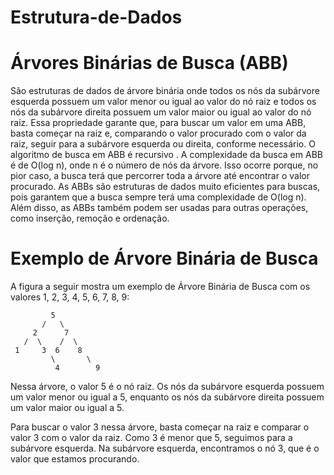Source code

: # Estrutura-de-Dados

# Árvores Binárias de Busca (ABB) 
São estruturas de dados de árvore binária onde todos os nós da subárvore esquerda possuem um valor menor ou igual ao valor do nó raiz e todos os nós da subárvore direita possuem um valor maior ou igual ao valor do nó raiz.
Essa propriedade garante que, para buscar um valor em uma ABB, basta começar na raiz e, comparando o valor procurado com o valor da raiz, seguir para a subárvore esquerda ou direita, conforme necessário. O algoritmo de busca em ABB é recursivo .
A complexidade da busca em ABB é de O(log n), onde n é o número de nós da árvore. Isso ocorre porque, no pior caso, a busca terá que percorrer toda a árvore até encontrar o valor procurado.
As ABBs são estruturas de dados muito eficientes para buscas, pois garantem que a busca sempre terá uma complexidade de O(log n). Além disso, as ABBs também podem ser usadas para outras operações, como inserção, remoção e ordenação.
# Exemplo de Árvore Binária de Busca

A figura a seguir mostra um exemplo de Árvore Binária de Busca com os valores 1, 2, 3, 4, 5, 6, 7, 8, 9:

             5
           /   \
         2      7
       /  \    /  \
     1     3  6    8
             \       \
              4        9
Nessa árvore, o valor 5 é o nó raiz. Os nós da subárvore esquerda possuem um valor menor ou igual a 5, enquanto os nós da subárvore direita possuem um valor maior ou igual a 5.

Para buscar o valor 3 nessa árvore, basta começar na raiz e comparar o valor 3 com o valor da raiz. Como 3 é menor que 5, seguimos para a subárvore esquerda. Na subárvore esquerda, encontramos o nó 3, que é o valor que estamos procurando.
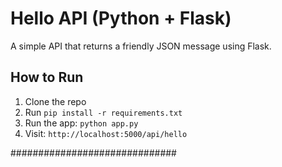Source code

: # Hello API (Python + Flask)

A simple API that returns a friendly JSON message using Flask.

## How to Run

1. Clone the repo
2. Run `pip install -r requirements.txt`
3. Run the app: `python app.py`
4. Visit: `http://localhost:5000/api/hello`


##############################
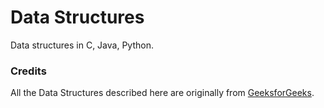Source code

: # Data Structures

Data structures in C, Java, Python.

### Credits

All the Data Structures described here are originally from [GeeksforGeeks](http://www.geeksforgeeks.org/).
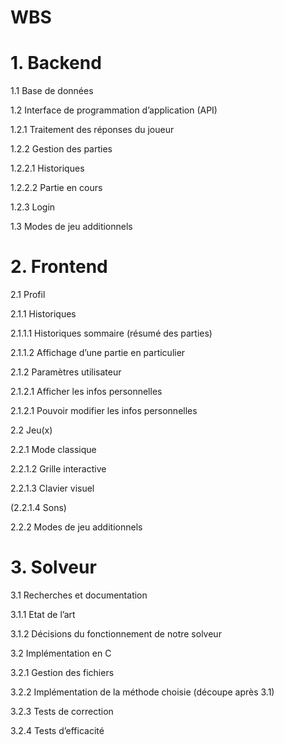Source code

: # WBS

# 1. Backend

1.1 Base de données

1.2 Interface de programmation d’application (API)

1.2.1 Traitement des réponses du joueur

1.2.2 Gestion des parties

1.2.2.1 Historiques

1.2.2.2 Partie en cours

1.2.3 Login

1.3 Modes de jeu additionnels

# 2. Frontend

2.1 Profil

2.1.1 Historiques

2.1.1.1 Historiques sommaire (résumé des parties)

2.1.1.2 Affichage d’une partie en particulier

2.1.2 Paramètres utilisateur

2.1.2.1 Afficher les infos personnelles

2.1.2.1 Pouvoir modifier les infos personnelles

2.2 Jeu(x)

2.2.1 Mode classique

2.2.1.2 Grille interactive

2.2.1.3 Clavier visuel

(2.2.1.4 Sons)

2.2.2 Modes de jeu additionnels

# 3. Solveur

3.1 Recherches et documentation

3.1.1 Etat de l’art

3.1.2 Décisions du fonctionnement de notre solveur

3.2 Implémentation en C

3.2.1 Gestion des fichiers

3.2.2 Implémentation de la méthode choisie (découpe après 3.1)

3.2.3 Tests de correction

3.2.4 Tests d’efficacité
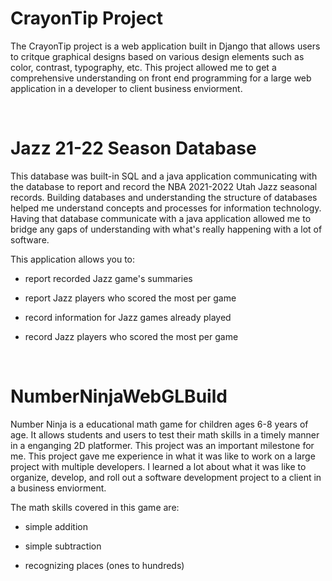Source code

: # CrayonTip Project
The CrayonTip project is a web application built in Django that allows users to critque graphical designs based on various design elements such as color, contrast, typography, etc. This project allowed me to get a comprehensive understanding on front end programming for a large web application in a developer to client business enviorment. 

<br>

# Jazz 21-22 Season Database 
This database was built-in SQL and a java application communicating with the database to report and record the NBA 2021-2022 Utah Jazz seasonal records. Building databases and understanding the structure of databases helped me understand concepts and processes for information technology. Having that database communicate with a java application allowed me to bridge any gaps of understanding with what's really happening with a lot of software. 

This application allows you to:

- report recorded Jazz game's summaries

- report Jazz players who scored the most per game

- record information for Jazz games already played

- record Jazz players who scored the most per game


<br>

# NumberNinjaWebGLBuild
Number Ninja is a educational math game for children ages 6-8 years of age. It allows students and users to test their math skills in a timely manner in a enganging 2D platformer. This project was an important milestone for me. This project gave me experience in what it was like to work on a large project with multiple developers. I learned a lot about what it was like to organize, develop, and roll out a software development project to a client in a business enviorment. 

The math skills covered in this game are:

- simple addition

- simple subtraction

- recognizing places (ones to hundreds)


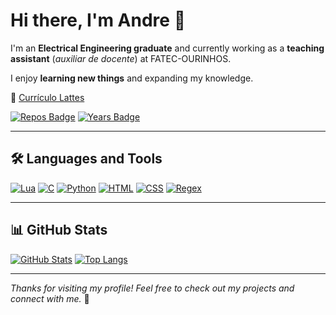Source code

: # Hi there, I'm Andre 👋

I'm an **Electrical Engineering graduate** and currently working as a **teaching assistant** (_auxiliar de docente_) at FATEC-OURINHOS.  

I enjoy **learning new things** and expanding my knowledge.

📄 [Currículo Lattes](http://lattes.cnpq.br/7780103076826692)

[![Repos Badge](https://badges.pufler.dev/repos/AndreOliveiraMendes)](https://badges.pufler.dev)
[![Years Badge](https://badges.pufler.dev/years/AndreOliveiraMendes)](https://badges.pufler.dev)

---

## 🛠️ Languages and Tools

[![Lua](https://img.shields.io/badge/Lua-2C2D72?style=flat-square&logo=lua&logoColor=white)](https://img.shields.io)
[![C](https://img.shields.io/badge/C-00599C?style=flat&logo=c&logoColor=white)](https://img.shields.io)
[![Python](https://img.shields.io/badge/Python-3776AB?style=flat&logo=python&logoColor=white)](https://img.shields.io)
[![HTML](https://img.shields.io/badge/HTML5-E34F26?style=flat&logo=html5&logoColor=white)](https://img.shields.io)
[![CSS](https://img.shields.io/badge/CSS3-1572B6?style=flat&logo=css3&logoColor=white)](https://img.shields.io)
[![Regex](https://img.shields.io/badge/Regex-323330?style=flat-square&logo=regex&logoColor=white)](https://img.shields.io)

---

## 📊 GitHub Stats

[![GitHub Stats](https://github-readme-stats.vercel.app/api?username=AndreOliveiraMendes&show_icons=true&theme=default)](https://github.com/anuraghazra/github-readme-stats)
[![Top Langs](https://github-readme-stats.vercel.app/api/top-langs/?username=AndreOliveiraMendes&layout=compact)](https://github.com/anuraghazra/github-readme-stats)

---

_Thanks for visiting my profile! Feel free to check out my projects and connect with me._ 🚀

************

(Exercise aim):
Copy out all the data exactly; skip the pictures.

(Answer space):
Source code

: # Estrutura-de-Dados

# Árvores Binárias de Busca (ABB) 
São estruturas de dados de árvore binária onde todos os nós da subárvore esquerda possuem um valor menor ou igual ao valor do nó raiz e todos os nós da subárvore direita possuem um valor maior ou igual ao valor do nó raiz.
Essa propriedade garante que, para buscar um valor em uma ABB, basta começar na raiz e, comparando o valor procurado com o valor da raiz, seguir para a subárvore esquerda ou direita, conforme necessário. O algoritmo de busca em ABB é recursivo .
A complexidade da busca em ABB é de O(log n), onde n é o número de nós da árvore. Isso ocorre porque, no pior caso, a busca terá que percorrer toda a árvore até encontrar o valor procurado.
As ABBs são estruturas de dados muito eficientes para buscas, pois garantem que a busca sempre terá uma complexidade de O(log n). Além disso, as ABBs também podem ser usadas para outras operações, como inserção, remoção e ordenação.
# Exemplo de Árvore Binária de Busca

A figura a seguir mostra um exemplo de Árvore Binária de Busca com os valores 1, 2, 3, 4, 5, 6, 7, 8, 9:

             5
           /   \
         2      7
       /  \    /  \
     1     3  6    8
             \       \
              4        9
Nessa árvore, o valor 5 é o nó raiz. Os nós da subárvore esquerda possuem um valor menor ou igual a 5, enquanto os nós da subárvore direita possuem um valor maior ou igual a 5.

Para buscar o valor 3 nessa árvore, basta começar na raiz e comparar o valor 3 com o valor da raiz. Como 3 é menor que 5, seguimos para a subárvore esquerda. Na subárvore esquerda, encontramos o nó 3, que é o valor que estamos procurando.
Source code

: # Hello API (Python + Flask)

A simple API that returns a friendly JSON message using Flask.

## How to Run

1. Clone the repo
2. Run `pip install -r requirements.txt`
3. Run the app: `python app.py`
4. Visit: `http://localhost:5000/api/hello`


##############################
Source code

: # Data Structures

Data structures in C, Java, Python.

### Credits

All the Data Structures described here are originally from [GeeksforGeeks](http://www.geeksforgeeks.org/).
Source code

: # WBS

# 1. Backend

1.1 Base de données

1.2 Interface de programmation d’application (API)

1.2.1 Traitement des réponses du joueur

1.2.2 Gestion des parties

1.2.2.1 Historiques

1.2.2.2 Partie en cours

1.2.3 Login

1.3 Modes de jeu additionnels

# 2. Frontend

2.1 Profil

2.1.1 Historiques

2.1.1.1 Historiques sommaire (résumé des parties)

2.1.1.2 Affichage d’une partie en particulier

2.1.2 Paramètres utilisateur

2.1.2.1 Afficher les infos personnelles

2.1.2.1 Pouvoir modifier les infos personnelles

2.2 Jeu(x)

2.2.1 Mode classique

2.2.1.2 Grille interactive

2.2.1.3 Clavier visuel

(2.2.1.4 Sons)

2.2.2 Modes de jeu additionnels

# 3. Solveur

3.1 Recherches et documentation

3.1.1 Etat de l’art

3.1.2 Décisions du fonctionnement de notre solveur

3.2 Implémentation en C

3.2.1 Gestion des fichiers

3.2.2 Implémentation de la méthode choisie (découpe après 3.1)

3.2.3 Tests de correction

3.2.4 Tests d’efficacité
Source code

: # CrayonTip Project
The CrayonTip project is a web application built in Django that allows users to critque graphical designs based on various design elements such as color, contrast, typography, etc. This project allowed me to get a comprehensive understanding on front end programming for a large web application in a developer to client business enviorment. 

<br>

# Jazz 21-22 Season Database 
This database was built-in SQL and a java application communicating with the database to report and record the NBA 2021-2022 Utah Jazz seasonal records. Building databases and understanding the structure of databases helped me understand concepts and processes for information technology. Having that database communicate with a java application allowed me to bridge any gaps of understanding with what's really happening with a lot of software. 

This application allows you to:

- report recorded Jazz game's summaries

- report Jazz players who scored the most per game

- record information for Jazz games already played

- record Jazz players who scored the most per game


<br>

# NumberNinjaWebGLBuild
Number Ninja is a educational math game for children ages 6-8 years of age. It allows students and users to test their math skills in a timely manner in a enganging 2D platformer. This project was an important milestone for me. This project gave me experience in what it was like to work on a large project with multiple developers. I learned a lot about what it was like to organize, develop, and roll out a software development project to a client in a business enviorment. 

The math skills covered in this game are:

- simple addition

- simple subtraction

- recognizing places (ones to hundreds)


Source code

: # Hi there, I'm Andre 👋

I'm an **Electrical Engineering graduate** and currently working as a **teaching assistant** (_auxiliar de docente_) at FATEC-OURINHOS.  

I enjoy **learning new things** and expanding my knowledge.

📄 [Currículo Lattes](http://lattes.cnpq.br/7780103076826692)

[![Repos Badge](https://badges.pufler.dev/repos/AndreOliveiraMendes)](https://badges.pufler.dev)
[![Years Badge](https://badges.pufler.dev/years/AndreOliveiraMendes)](https://badges.pufler.dev)

---

## 🛠️ Languages and Tools

[![Lua](https://img.shields.io/badge/Lua-2C2D72?style=flat-square&logo=lua&logoColor=white)](https://img.shields.io)
[![C](https://img.shields.io/badge/C-00599C?style=flat&logo=c&logoColor=white)](https://img.shields.io)
[![Python](https://img.shields.io/badge/Python-3776AB?style=flat&logo=python&logoColor=white)](https://img.shields.io)
[![HTML](https://img.shields.io/badge/HTML5-E34F26?style=flat&logo=html5&logoColor=white)](https://img.shields.io)
[![CSS](https://img.shields.io/badge/CSS3-1572B6?style=flat&logo=css3&logoColor=white)](https://img.shields.io)
[![Regex](https://img.shields.io/badge/Regex-323330?style=flat-square&logo=regex&logoColor=white)](https://img.shields.io)

---

## 📊 GitHub Stats

[![GitHub Stats](https://github-readme-stats.vercel.app/api?username=AndreOliveiraMendes&show_icons=true&theme=default)](https://github.com/anuraghazra/github-readme-stats)
[![Top Langs](https://github-readme-stats.vercel.app/api/top-langs/?username=AndreOliveiraMendes&layout=compact)](https://github.com/anuraghazra/github-readme-stats)

---

_Thanks for visiting my profile! Feel free to check out my projects and connect with me._ 🚀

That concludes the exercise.